Retype, word for word, every line from the one holding "## Features Implemented" through the one holding "Include a checkout summary on another page" in the entries below, both included, and only those lines.

Segment Start: Data shown

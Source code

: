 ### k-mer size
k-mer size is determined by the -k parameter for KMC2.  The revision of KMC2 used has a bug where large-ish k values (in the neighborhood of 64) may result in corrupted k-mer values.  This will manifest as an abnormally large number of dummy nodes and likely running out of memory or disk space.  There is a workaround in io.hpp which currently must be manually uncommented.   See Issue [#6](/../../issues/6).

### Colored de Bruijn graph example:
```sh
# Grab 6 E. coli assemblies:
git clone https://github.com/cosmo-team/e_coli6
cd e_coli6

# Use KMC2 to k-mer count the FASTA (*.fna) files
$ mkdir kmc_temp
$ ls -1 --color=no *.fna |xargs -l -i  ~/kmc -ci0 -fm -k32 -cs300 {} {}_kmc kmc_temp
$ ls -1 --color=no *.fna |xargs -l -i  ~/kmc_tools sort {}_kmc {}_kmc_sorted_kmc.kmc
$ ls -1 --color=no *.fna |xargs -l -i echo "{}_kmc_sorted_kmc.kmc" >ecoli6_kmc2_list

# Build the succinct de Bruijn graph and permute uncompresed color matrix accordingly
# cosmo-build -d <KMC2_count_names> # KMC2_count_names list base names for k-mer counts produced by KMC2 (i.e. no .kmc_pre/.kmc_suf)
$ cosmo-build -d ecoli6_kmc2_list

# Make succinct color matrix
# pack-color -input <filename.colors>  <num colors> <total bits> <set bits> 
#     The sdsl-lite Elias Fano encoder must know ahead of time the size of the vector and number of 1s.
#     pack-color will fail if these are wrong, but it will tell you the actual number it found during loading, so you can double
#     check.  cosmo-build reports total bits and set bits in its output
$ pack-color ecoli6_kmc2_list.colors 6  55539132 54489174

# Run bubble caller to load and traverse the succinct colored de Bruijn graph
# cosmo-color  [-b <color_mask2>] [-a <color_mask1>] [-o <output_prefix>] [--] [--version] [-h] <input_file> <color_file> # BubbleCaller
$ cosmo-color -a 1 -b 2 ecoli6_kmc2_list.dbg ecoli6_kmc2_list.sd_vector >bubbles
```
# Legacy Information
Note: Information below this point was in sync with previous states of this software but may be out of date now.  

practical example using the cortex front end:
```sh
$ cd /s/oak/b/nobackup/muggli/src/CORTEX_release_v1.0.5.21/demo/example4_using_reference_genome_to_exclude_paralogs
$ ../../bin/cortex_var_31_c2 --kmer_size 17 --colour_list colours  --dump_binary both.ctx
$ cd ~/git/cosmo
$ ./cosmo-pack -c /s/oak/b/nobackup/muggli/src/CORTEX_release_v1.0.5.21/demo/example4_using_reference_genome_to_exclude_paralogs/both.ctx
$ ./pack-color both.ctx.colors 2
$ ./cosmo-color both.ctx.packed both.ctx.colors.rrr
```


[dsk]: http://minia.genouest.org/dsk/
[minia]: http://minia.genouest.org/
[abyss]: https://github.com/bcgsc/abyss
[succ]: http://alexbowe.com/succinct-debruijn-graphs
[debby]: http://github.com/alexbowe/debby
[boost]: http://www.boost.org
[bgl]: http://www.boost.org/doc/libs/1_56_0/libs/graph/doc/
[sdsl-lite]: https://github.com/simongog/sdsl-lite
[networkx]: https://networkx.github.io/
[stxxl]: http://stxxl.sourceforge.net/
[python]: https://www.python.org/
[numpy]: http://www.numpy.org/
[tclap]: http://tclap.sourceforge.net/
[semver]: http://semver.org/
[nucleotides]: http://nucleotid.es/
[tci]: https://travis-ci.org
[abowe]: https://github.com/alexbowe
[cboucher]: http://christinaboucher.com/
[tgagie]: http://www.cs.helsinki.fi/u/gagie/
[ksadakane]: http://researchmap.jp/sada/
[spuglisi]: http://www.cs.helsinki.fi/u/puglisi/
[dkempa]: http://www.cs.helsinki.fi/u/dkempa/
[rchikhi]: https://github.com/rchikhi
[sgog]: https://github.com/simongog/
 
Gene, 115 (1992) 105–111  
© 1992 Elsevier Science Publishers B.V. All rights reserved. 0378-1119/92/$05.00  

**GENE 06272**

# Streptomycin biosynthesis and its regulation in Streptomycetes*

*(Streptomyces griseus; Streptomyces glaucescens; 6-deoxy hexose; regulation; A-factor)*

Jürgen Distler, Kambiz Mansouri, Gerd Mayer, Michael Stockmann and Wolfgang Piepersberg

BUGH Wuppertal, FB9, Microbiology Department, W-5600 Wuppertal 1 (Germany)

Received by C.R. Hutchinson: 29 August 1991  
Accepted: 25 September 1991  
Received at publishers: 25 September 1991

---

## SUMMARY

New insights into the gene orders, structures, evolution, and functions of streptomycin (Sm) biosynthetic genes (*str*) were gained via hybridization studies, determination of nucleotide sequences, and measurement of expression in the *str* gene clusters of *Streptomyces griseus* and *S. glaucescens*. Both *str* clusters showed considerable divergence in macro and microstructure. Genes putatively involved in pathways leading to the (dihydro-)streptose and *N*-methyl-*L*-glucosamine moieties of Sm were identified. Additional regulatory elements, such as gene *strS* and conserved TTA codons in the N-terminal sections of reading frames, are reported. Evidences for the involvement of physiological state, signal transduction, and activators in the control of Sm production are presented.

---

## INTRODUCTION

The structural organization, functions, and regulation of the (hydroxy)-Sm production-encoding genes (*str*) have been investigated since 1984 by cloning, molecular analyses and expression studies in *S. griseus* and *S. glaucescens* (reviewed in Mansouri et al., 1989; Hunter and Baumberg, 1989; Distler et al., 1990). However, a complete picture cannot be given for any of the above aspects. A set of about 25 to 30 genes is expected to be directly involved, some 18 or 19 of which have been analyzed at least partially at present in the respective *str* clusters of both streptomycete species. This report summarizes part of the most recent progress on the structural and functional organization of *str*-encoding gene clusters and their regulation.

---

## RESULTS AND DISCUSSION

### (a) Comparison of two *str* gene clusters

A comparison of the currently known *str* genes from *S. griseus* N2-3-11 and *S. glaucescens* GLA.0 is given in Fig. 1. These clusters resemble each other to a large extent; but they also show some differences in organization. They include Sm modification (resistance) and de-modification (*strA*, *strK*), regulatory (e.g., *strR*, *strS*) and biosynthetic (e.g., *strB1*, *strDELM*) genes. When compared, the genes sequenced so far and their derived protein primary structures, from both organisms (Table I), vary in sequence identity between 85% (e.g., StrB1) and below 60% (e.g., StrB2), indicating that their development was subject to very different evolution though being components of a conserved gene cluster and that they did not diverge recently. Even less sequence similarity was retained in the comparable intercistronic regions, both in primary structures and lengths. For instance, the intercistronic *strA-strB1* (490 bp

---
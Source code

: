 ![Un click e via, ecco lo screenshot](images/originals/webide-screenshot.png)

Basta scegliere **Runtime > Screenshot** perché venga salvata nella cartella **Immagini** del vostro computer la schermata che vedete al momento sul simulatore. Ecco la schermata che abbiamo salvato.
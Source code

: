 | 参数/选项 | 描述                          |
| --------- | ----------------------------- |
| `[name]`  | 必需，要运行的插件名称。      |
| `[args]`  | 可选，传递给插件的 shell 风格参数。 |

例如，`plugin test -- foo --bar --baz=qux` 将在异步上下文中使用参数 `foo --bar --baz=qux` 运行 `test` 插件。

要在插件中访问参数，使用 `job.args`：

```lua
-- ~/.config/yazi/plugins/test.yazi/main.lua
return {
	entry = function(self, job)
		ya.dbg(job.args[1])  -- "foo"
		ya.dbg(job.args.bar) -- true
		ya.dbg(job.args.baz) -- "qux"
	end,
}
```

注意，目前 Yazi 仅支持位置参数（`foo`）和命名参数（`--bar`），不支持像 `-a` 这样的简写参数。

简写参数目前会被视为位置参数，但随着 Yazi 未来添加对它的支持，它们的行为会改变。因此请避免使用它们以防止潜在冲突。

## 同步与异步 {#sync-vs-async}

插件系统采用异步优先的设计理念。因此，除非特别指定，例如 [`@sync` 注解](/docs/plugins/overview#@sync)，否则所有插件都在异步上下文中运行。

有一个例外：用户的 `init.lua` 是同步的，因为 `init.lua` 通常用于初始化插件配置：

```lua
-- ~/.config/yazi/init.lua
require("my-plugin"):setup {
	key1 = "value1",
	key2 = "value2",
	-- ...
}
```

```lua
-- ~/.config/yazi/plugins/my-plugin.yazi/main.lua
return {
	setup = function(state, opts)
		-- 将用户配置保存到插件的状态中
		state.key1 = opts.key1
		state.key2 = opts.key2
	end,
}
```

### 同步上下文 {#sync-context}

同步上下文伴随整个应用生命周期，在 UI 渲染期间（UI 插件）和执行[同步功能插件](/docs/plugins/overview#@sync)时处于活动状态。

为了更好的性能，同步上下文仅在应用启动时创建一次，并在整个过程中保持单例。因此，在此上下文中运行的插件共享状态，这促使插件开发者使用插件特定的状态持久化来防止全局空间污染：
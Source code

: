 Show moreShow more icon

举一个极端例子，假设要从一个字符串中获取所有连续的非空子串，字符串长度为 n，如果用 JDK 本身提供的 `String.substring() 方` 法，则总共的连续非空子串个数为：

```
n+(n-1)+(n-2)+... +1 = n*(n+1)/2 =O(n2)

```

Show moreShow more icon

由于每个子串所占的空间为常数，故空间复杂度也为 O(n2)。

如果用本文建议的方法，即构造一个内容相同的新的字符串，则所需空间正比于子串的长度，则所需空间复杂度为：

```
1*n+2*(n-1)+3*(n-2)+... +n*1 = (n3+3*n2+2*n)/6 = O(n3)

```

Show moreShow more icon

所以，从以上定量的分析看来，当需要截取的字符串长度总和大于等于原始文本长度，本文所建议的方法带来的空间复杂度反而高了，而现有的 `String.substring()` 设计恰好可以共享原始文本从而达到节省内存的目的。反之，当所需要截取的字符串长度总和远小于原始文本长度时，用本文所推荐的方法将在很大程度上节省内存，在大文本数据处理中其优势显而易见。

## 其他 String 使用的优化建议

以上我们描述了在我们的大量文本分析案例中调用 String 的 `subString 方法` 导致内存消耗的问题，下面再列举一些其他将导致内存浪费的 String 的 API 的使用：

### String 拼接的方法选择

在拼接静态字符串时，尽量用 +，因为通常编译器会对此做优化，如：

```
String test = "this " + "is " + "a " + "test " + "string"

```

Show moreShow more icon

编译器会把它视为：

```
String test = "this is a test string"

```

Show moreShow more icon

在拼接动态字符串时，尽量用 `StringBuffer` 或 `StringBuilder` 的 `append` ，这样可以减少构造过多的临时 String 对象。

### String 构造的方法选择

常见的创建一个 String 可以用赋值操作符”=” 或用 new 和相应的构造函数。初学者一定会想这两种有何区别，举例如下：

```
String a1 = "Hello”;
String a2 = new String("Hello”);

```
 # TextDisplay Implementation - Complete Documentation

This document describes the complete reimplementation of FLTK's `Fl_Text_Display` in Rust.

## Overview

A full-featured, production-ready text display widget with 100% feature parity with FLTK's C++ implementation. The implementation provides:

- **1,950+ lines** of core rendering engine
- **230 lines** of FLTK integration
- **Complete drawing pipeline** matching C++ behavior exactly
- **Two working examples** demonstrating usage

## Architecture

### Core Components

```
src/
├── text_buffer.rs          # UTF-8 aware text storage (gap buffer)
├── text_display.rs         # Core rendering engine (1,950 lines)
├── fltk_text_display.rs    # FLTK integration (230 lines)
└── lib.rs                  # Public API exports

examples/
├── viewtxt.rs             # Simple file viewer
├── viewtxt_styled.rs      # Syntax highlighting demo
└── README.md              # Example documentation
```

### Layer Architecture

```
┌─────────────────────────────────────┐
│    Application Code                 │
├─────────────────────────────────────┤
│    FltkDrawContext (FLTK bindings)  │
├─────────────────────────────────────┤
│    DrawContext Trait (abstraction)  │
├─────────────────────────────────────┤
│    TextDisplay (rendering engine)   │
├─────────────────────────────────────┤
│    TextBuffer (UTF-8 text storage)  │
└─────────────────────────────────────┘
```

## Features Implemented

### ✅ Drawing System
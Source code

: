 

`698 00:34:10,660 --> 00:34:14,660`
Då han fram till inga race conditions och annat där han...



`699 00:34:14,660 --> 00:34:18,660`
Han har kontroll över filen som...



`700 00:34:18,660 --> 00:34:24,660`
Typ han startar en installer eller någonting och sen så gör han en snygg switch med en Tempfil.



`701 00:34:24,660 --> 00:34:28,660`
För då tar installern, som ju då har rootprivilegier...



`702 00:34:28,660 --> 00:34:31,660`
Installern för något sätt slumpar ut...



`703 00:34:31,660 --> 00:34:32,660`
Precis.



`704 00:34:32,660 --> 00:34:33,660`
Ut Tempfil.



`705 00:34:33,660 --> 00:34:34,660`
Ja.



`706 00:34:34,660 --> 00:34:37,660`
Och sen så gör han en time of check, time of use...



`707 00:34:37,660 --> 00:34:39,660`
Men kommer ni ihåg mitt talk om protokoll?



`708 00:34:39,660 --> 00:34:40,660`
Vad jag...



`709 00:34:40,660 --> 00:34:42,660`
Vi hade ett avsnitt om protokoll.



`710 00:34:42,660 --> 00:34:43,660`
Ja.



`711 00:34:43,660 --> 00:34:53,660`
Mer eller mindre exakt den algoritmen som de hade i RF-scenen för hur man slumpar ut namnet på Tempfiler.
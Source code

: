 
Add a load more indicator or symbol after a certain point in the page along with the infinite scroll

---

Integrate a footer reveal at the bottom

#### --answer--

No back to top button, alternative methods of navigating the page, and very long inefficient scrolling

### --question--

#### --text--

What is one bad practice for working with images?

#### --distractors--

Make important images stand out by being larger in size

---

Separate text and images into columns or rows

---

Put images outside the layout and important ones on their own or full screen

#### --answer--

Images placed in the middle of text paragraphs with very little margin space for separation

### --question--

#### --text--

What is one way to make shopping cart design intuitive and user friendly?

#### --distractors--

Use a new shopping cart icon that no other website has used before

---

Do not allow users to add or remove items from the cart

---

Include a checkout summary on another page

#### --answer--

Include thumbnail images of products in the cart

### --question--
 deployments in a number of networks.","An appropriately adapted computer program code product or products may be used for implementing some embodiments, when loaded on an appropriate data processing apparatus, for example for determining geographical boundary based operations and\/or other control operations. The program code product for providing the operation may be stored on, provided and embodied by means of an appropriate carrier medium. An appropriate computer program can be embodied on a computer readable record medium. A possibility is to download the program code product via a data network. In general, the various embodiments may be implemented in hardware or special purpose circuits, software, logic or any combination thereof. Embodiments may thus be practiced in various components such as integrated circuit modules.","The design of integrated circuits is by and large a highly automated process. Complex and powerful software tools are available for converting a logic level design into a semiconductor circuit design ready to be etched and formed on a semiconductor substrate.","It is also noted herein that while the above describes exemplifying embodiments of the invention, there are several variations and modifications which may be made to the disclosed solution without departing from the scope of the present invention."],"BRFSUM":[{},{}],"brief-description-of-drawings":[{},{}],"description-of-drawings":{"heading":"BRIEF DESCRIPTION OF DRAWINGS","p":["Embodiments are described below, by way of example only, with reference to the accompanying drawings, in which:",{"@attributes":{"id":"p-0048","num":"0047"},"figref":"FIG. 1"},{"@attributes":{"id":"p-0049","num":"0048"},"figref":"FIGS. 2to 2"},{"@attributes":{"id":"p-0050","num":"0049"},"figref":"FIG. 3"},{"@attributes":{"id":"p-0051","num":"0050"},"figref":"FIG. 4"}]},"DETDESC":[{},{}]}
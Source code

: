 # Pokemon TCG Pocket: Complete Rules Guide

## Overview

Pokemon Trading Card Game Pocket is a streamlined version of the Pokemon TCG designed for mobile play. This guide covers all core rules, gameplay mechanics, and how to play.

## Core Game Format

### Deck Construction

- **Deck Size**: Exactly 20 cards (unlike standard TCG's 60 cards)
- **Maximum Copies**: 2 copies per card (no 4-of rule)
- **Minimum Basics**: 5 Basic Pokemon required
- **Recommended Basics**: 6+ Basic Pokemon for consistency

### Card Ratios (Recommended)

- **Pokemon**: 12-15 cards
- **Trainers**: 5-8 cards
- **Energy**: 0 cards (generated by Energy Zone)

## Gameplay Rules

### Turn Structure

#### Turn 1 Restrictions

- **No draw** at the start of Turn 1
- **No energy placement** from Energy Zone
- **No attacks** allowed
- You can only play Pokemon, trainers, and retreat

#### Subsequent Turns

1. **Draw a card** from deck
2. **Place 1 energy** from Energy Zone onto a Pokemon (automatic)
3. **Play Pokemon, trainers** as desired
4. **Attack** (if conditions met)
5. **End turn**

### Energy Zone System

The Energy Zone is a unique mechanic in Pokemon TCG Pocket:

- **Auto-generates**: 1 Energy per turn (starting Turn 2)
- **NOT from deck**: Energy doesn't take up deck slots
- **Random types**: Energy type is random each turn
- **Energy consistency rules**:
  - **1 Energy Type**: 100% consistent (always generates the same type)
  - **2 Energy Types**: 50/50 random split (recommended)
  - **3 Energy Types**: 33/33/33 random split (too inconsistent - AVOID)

Segment End: Data shown

- [Solution for this problem]
## Features Implemented

### ✅ Drawing System
Source code

: 

`698 00:34:10,660 --> 00:34:14,660`
Då han fram till inga race conditions och annat där han...



`699 00:34:14,660 --> 00:34:18,660`
Han har kontroll över filen som...



`700 00:34:18,660 --> 00:34:24,660`
Typ han startar en installer eller någonting och sen så gör han en snygg switch med en Tempfil.



`701 00:34:24,660 --> 00:34:28,660`
För då tar installern, som ju då har rootprivilegier...



`702 00:34:28,660 --> 00:34:31,660`
Installern för något sätt slumpar ut...



`703 00:34:31,660 --> 00:34:32,660`
Precis.



`704 00:34:32,660 --> 00:34:33,660`
Ut Tempfil.



`705 00:34:33,660 --> 00:34:34,660`
Ja.



`706 00:34:34,660 --> 00:34:37,660`
Och sen så gör han en time of check, time of use...



`707 00:34:37,660 --> 00:34:39,660`
Men kommer ni ihåg mitt talk om protokoll?



`708 00:34:39,660 --> 00:34:40,660`
Vad jag...



`709 00:34:40,660 --> 00:34:42,660`
Vi hade ett avsnitt om protokoll.



`710 00:34:42,660 --> 00:34:43,660`
Ja.



`711 00:34:43,660 --> 00:34:53,660`
Mer eller mindre exakt den algoritmen som de hade i RF-scenen för hur man slumpar ut namnet på Tempfiler.
Source code

: 
Add a load more indicator or symbol after a certain point in the page along with the infinite scroll

---

Integrate a footer reveal at the bottom

#### --answer--

No back to top button, alternative methods of navigating the page, and very long inefficient scrolling

### --question--

#### --text--

What is one bad practice for working with images?

#### --distractors--

Make important images stand out by being larger in size

---

Separate text and images into columns or rows

---

Put images outside the layout and important ones on their own or full screen

#### --answer--

Images placed in the middle of text paragraphs with very little margin space for separation

### --question--

#### --text--

What is one way to make shopping cart design intuitive and user friendly?

#### --distractors--

Use a new shopping cart icon that no other website has used before

---

Do not allow users to add or remove items from the cart

---

Include a checkout summary on another page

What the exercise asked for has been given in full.